Tell us about your business, what are your company’s vision and goals?

XM Cyber is a hybrid cloud security company that’s changing the way innovative organizations approach cyber risk. Its attack path management platform continuously uncovers hidden attack paths to businesses’ critical assets, enabling security teams to cut them off at key junctures and eradicate risk with a fraction of the effort. 

Our goal is to give security teams the ability to quickly understand and correct their security posture continuously, including weaknesses, exposures, and compensating security controls across the internal and external attack surface, covering on-prem, cloud, and SaaS platforms.

In which industries and processes do you see the greatest opportunities for your solution and why

We have customers from different industries, but most are from the Manufacturing, Telecom, Financial, and Retails industries.

Mid to large size organizations get the most value from our solution. Our approach solves big problems. The bigger the organization is, the bigger the challenge is, and our value is higher. If you think of large organizations, they have many processes and siloed security solutions to identify and remediate risk, for example, vulnerability management, risk management and cloud security controls, in each of them they end up with endless lists of issues to check and remediate. Those come with no real prioritization, no business context, and lack the understanding of what the real adversary will exploit.

Moreover, you see these different issues are seen individually and disconnected from each other. It causes a big disconnect between what the defenders are doing and how adversaries see and attack networks. Our Attack Path Management platform identifies potential attack paths that adversaries could use, connecting the dots between different security issues and allowing organizations to identify “choke points” – the junctions between different attack paths. Organizations can then focus their remediation efforts and cut the attack paths in a cost-effective manner.

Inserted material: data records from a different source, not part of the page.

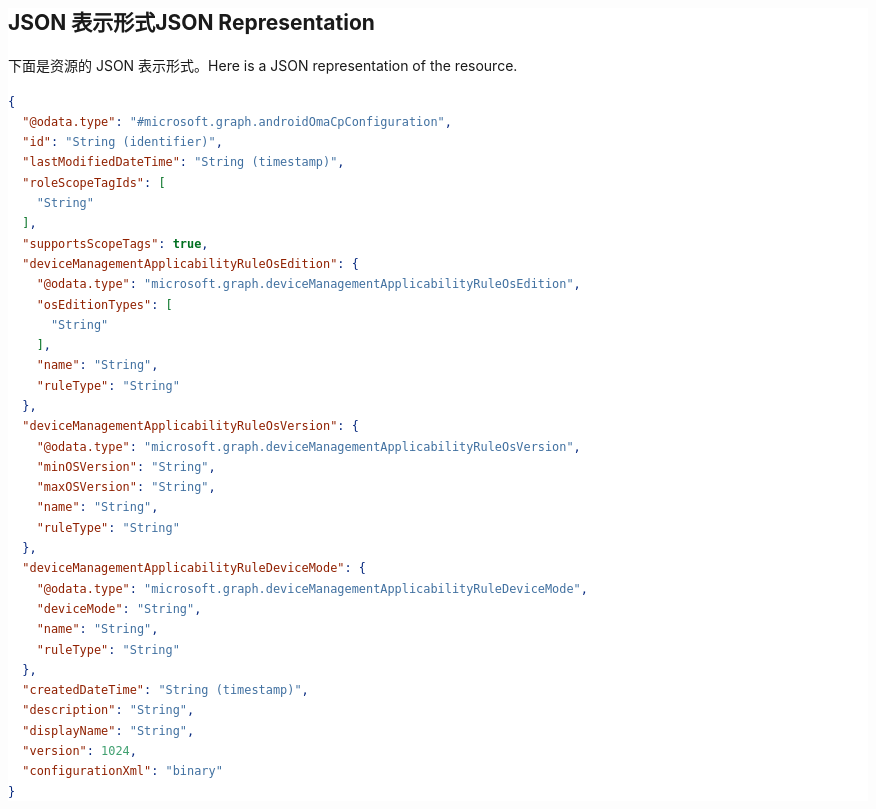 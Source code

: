 ## <a name="json-representation"></a><span data-ttu-id="158e3-211">JSON 表示形式</span><span class="sxs-lookup"><span data-stu-id="158e3-211">JSON Representation</span></span>
<span data-ttu-id="158e3-212">下面是资源的 JSON 表示形式。</span><span class="sxs-lookup"><span data-stu-id="158e3-212">Here is a JSON representation of the resource.</span></span>

``` json
{
  "@odata.type": "#microsoft.graph.androidOmaCpConfiguration",
  "id": "String (identifier)",
  "lastModifiedDateTime": "String (timestamp)",
  "roleScopeTagIds": [
    "String"
  ],
  "supportsScopeTags": true,
  "deviceManagementApplicabilityRuleOsEdition": {
    "@odata.type": "microsoft.graph.deviceManagementApplicabilityRuleOsEdition",
    "osEditionTypes": [
      "String"
    ],
    "name": "String",
    "ruleType": "String"
  },
  "deviceManagementApplicabilityRuleOsVersion": {
    "@odata.type": "microsoft.graph.deviceManagementApplicabilityRuleOsVersion",
    "minOSVersion": "String",
    "maxOSVersion": "String",
    "name": "String",
    "ruleType": "String"
  },
  "deviceManagementApplicabilityRuleDeviceMode": {
    "@odata.type": "microsoft.graph.deviceManagementApplicabilityRuleDeviceMode",
    "deviceMode": "String",
    "name": "String",
    "ruleType": "String"
  },
  "createdDateTime": "String (timestamp)",
  "description": "String",
  "displayName": "String",
  "version": 1024,
  "configurationXml": "binary"
}
```



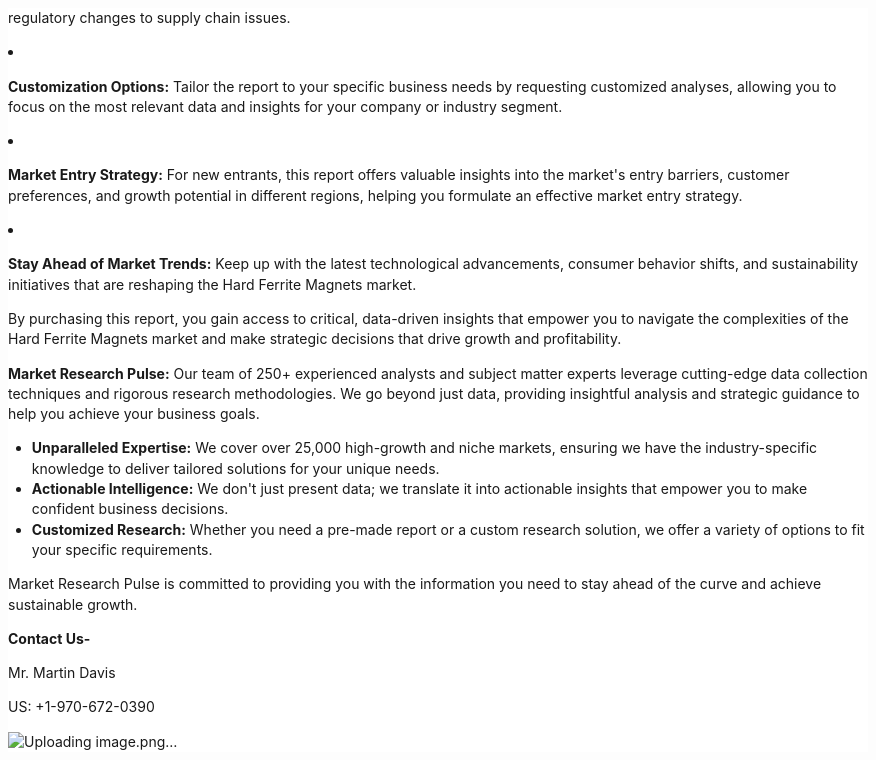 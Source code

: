 regulatory changes to supply chain issues.</p></li><li><p><strong>Customization Options:</strong> Tailor the report to your specific business needs by requesting customized analyses, allowing you to focus on the most relevant data and insights for your company or industry segment.</p></li><li><p><strong>Market Entry Strategy:</strong> For new entrants, this report offers valuable insights into the market's entry barriers, customer preferences, and growth potential in different regions, helping you formulate an effective market entry strategy.</p></li><li><p><strong>Stay Ahead of Market Trends:</strong> Keep up with the latest technological advancements, consumer behavior shifts, and sustainability initiatives that are reshaping the Hard Ferrite Magnets market.</p></li></ol><p>By purchasing this report, you gain access to critical, data-driven insights that empower you to navigate the complexities of the Hard Ferrite Magnets market and make strategic decisions that drive growth and profitability.</p><p><strong>Market Research Pulse:</strong>&nbsp;Our team of 250+ experienced analysts and subject matter experts leverage cutting-edge data collection techniques and rigorous research methodologies. We go beyond just data, providing insightful analysis and strategic guidance to help you achieve your business goals.</p><ul><li><strong>Unparalleled Expertise:</strong>&nbsp;We cover over 25,000 high-growth and niche markets, ensuring we have the industry-specific knowledge to deliver tailored solutions for your unique needs.</li><li><strong>Actionable Intelligence:</strong>&nbsp;We don't just present data; we translate it into actionable insights that empower you to make confident business decisions.</li><li><strong>Customized Research:</strong>&nbsp;Whether you need a pre-made report or a custom research solution, we offer a variety of options to fit your specific requirements.</li></ul><p>Market Research Pulse is committed to providing you with the information you need to stay ahead of the curve and achieve sustainable growth.</p><p><strong>Contact Us-</strong></p><p>Mr. Martin Davis</p><p>US: +1-970-672-0390</p>
![Uploading image.png…]()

Which tools can a regular user or a small company use to better secure their data and business?

I would start with the basics – invest in cyber security awareness tools and have the bare minimum Antivirus and Endpoint tools installed and properly configured. The first would make you consider any website and email you open and hopefully will prevent phishing or drive-by attacks that are more common for a regular user. The second will allow the detection and actual prevention of attacks.

On top of the basics, it depends on the company. Given that not every company is equal, each has a different IT footprint, security stack, threats, and assets they need to protect; I would recommend running a risk assessment, manually or automatically using tools, to identify this area of investment.

What is something surprising you’ve learned this year that our readers would benefit from knowing?

I learn many things every day, and I especially enjoy statistics. When analyzing our data, we discovered that organizations have 80% less issues to remediate by knowing where to disrupt attack paths. In addition, on average, attackers can compromise 94% of critical assets in less than 4 steps. This emphasizes the need to prioritize and focus on the most critical issues.